── Data for this task

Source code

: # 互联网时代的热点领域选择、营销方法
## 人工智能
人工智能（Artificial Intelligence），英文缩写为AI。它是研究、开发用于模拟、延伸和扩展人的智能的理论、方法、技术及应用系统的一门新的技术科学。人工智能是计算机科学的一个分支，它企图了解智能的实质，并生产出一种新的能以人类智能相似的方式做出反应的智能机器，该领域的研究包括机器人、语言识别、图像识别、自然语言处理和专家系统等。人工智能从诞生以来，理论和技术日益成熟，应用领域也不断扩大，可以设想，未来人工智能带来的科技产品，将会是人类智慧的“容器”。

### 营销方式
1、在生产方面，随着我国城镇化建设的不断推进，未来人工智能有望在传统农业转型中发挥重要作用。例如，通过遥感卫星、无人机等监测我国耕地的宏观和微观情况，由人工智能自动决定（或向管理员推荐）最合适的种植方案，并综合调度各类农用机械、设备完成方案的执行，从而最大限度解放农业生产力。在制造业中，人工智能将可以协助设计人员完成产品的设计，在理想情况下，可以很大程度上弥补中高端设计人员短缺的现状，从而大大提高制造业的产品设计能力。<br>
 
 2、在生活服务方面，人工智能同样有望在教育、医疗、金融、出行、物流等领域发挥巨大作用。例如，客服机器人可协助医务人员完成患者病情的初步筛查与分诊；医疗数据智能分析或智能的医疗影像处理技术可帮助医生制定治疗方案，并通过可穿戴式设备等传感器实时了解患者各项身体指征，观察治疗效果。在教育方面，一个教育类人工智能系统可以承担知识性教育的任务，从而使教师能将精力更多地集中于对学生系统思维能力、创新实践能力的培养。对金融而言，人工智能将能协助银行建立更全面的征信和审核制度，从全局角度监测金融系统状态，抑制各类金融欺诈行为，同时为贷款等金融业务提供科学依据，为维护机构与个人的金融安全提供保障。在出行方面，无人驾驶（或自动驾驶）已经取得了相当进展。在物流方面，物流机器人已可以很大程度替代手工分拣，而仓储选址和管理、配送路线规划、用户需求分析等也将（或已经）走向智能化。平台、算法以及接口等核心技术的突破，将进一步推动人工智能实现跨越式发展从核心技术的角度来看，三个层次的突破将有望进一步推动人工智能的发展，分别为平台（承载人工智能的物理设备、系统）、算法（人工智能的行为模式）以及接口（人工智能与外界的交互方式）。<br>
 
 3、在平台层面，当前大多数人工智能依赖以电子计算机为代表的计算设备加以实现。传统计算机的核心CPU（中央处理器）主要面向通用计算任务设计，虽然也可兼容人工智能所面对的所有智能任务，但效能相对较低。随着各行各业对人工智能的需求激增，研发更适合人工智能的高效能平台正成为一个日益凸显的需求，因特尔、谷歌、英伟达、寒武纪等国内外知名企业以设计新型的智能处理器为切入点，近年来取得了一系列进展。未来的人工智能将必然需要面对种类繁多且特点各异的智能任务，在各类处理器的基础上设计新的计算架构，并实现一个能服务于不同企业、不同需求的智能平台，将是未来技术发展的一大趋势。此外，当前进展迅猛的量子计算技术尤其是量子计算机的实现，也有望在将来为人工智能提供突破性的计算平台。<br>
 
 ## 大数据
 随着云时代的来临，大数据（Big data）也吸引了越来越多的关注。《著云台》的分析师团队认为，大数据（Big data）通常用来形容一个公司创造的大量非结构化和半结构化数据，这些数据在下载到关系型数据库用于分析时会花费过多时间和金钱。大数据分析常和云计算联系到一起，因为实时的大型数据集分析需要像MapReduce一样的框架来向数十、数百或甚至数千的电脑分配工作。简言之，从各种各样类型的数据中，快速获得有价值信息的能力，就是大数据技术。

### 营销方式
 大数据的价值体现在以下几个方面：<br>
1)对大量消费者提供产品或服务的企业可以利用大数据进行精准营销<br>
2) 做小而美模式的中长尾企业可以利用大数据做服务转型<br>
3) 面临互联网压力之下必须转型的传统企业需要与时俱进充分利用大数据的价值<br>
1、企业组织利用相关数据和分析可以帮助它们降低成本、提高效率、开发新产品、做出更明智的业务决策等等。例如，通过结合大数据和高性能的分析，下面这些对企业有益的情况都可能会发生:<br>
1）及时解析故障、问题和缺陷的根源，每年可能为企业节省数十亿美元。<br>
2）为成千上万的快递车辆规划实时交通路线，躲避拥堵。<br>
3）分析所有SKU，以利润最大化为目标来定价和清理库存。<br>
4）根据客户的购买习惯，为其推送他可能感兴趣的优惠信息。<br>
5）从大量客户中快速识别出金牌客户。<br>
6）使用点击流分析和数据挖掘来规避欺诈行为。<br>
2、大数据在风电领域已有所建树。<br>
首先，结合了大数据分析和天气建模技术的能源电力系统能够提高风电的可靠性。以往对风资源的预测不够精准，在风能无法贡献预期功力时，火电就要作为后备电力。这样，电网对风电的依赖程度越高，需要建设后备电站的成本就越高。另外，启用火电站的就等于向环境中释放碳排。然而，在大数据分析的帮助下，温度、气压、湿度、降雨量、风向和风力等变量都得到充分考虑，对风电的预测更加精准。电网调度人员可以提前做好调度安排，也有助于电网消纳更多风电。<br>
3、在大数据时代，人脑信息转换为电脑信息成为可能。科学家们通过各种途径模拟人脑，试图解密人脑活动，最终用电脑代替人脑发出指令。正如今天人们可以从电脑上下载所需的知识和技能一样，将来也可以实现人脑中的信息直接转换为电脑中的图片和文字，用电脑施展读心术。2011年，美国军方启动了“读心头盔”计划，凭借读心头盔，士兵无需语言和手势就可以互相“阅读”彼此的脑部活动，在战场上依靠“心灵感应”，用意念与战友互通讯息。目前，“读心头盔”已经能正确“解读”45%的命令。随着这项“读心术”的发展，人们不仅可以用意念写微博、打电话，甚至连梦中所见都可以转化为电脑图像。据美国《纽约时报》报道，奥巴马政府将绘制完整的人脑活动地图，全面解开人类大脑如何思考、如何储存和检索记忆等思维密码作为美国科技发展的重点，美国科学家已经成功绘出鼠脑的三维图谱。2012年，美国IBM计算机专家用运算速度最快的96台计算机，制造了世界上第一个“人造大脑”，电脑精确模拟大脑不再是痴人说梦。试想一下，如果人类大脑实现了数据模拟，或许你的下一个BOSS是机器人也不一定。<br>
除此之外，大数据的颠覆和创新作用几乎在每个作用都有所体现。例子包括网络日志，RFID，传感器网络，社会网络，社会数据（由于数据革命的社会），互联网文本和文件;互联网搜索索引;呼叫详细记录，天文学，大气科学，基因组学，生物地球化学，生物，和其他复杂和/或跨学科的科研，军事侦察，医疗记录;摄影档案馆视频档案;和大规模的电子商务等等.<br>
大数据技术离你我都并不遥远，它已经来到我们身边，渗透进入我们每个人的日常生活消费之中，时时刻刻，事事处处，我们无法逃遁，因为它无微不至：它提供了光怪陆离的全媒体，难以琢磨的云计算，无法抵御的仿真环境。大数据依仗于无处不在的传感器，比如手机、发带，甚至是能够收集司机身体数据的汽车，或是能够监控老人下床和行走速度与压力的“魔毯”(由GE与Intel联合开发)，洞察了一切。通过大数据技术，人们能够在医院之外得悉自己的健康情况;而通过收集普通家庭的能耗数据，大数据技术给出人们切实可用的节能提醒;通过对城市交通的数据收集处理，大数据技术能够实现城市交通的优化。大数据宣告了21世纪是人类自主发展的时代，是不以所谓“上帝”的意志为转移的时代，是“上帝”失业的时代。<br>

────

Exercise details
The answer must be the data above, repeated exactly as it stands.

Answer to the exercise
Source code

: # 互联网时代的热点领域选择、营销方法
## 人工智能
人工智能（Artificial Intelligence），英文缩写为AI。它是研究、开发用于模拟、延伸和扩展人的智能的理论、方法、技术及应用系统的一门新的技术科学。人工智能是计算机科学的一个分支，它企图了解智能的实质，并生产出一种新的能以人类智能相似的方式做出反应的智能机器，该领域的研究包括机器人、语言识别、图像识别、自然语言处理和专家系统等。人工智能从诞生以来，理论和技术日益成熟，应用领域也不断扩大，可以设想，未来人工智能带来的科技产品，将会是人类智慧的“容器”。

### 营销方式
1、在生产方面，随着我国城镇化建设的不断推进，未来人工智能有望在传统农业转型中发挥重要作用。例如，通过遥感卫星、无人机等监测我国耕地的宏观和微观情况，由人工智能自动决定（或向管理员推荐）最合适的种植方案，并综合调度各类农用机械、设备完成方案的执行，从而最大限度解放农业生产力。在制造业中，人工智能将可以协助设计人员完成产品的设计，在理想情况下，可以很大程度上弥补中高端设计人员短缺的现状，从而大大提高制造业的产品设计能力。<br>
 
 2、在生活服务方面，人工智能同样有望在教育、医疗、金融、出行、物流等领域发挥巨大作用。例如，客服机器人可协助医务人员完成患者病情的初步筛查与分诊；医疗数据智能分析或智能的医疗影像处理技术可帮助医生制定治疗方案，并通过可穿戴式设备等传感器实时了解患者各项身体指征，观察治疗效果。在教育方面，一个教育类人工智能系统可以承担知识性教育的任务，从而使教师能将精力更多地集中于对学生系统思维能力、创新实践能力的培养。对金融而言，人工智能将能协助银行建立更全面的征信和审核制度，从全局角度监测金融系统状态，抑制各类金融欺诈行为，同时为贷款等金融业务提供科学依据，为维护机构与个人的金融安全提供保障。在出行方面，无人驾驶（或自动驾驶）已经取得了相当进展。在物流方面，物流机器人已可以很大程度替代手工分拣，而仓储选址和管理、配送路线规划、用户需求分析等也将（或已经）走向智能化。平台、算法以及接口等核心技术的突破，将进一步推动人工智能实现跨越式发展从核心技术的角度来看，三个层次的突破将有望进一步推动人工智能的发展，分别为平台（承载人工智能的物理设备、系统）、算法（人工智能的行为模式）以及接口（人工智能与外界的交互方式）。<br>
 
 3、在平台层面，当前大多数人工智能依赖以电子计算机为代表的计算设备加以实现。传统计算机的核心CPU（中央处理器）主要面向通用计算任务设计，虽然也可兼容人工智能所面对的所有智能任务，但效能相对较低。随着各行各业对人工智能的需求激增，研发更适合人工智能的高效能平台正成为一个日益凸显的需求，因特尔、谷歌、英伟达、寒武纪等国内外知名企业以设计新型的智能处理器为切入点，近年来取得了一系列进展。未来的人工智能将必然需要面对种类繁多且特点各异的智能任务，在各类处理器的基础上设计新的计算架构，并实现一个能服务于不同企业、不同需求的智能平台，将是未来技术发展的一大趋势。此外，当前进展迅猛的量子计算技术尤其是量子计算机的实现，也有望在将来为人工智能提供突破性的计算平台。<br>
 
 ## 大数据
 随着云时代的来临，大数据（Big data）也吸引了越来越多的关注。《著云台》的分析师团队认为，大数据（Big data）通常用来形容一个公司创造的大量非结构化和半结构化数据，这些数据在下载到关系型数据库用于分析时会花费过多时间和金钱。大数据分析常和云计算联系到一起，因为实时的大型数据集分析需要像MapReduce一样的框架来向数十、数百或甚至数千的电脑分配工作。简言之，从各种各样类型的数据中，快速获得有价值信息的能力，就是大数据技术。

### 营销方式
 大数据的价值体现在以下几个方面：<br>
1)对大量消费者提供产品或服务的企业可以利用大数据进行精准营销<br>
2) 做小而美模式的中长尾企业可以利用大数据做服务转型<br>
3) 面临互联网压力之下必须转型的传统企业需要与时俱进充分利用大数据的价值<br>
1、企业组织利用相关数据和分析可以帮助它们降低成本、提高效率、开发新产品、做出更明智的业务决策等等。例如，通过结合大数据和高性能的分析，下面这些对企业有益的情况都可能会发生:<br>
1）及时解析故障、问题和缺陷的根源，每年可能为企业节省数十亿美元。<br>
2）为成千上万的快递车辆规划实时交通路线，躲避拥堵。<br>
3）分析所有SKU，以利润最大化为目标来定价和清理库存。<br>
4）根据客户的购买习惯，为其推送他可能感兴趣的优惠信息。<br>
5）从大量客户中快速识别出金牌客户。<br>
6）使用点击流分析和数据挖掘来规避欺诈行为。<br>
2、大数据在风电领域已有所建树。<br>
首先，结合了大数据分析和天气建模技术的能源电力系统能够提高风电的可靠性。以往对风资源的预测不够精准，在风能无法贡献预期功力时，火电就要作为后备电力。这样，电网对风电的依赖程度越高，需要建设后备电站的成本就越高。另外，启用火电站的就等于向环境中释放碳排。然而，在大数据分析的帮助下，温度、气压、湿度、降雨量、风向和风力等变量都得到充分考虑，对风电的预测更加精准。电网调度人员可以提前做好调度安排，也有助于电网消纳更多风电。<br>
3、在大数据时代，人脑信息转换为电脑信息成为可能。科学家们通过各种途径模拟人脑，试图解密人脑活动，最终用电脑代替人脑发出指令。正如今天人们可以从电脑上下载所需的知识和技能一样，将来也可以实现人脑中的信息直接转换为电脑中的图片和文字，用电脑施展读心术。2011年，美国军方启动了“读心头盔”计划，凭借读心头盔，士兵无需语言和手势就可以互相“阅读”彼此的脑部活动，在战场上依靠“心灵感应”，用意念与战友互通讯息。目前，“读心头盔”已经能正确“解读”45%的命令。随着这项“读心术”的发展，人们不仅可以用意念写微博、打电话，甚至连梦中所见都可以转化为电脑图像。据美国《纽约时报》报道，奥巴马政府将绘制完整的人脑活动地图，全面解开人类大脑如何思考、如何储存和检索记忆等思维密码作为美国科技发展的重点，美国科学家已经成功绘出鼠脑的三维图谱。2012年，美国IBM计算机专家用运算速度最快的96台计算机，制造了世界上第一个“人造大脑”，电脑精确模拟大脑不再是痴人说梦。试想一下，如果人类大脑实现了数据模拟，或许你的下一个BOSS是机器人也不一定。<br>
除此之外，大数据的颠覆和创新作用几乎在每个作用都有所体现。例子包括网络日志，RFID，传感器网络，社会网络，社会数据（由于数据革命的社会），互联网文本和文件;互联网搜索索引;呼叫详细记录，天文学，大气科学，基因组学，生物地球化学，生物，和其他复杂和/或跨学科的科研，军事侦察，医疗记录;摄影档案馆视频档案;和大规模的电子商务等等.<br>
大数据技术离你我都并不遥远，它已经来到我们身边，渗透进入我们每个人的日常生活消费之中，时时刻刻，事事处处，我们无法逃遁，因为它无微不至：它提供了光怪陆离的全媒体，难以琢磨的云计算，无法抵御的仿真环境。大数据依仗于无处不在的传感器，比如手机、发带，甚至是能够收集司机身体数据的汽车，或是能够监控老人下床和行走速度与压力的“魔毯”(由GE与Intel联合开发)，洞察了一切。通过大数据技术，人们能够在医院之外得悉自己的健康情况;而通过收集普通家庭的能耗数据，大数据技术给出人们切实可用的节能提醒;通过对城市交通的数据收集处理，大数据技术能够实现城市交通的优化。大数据宣告了21世纪是人类自主发展的时代，是不以所谓“上帝”的意志为转移的时代，是“上帝”失业的时代。<br>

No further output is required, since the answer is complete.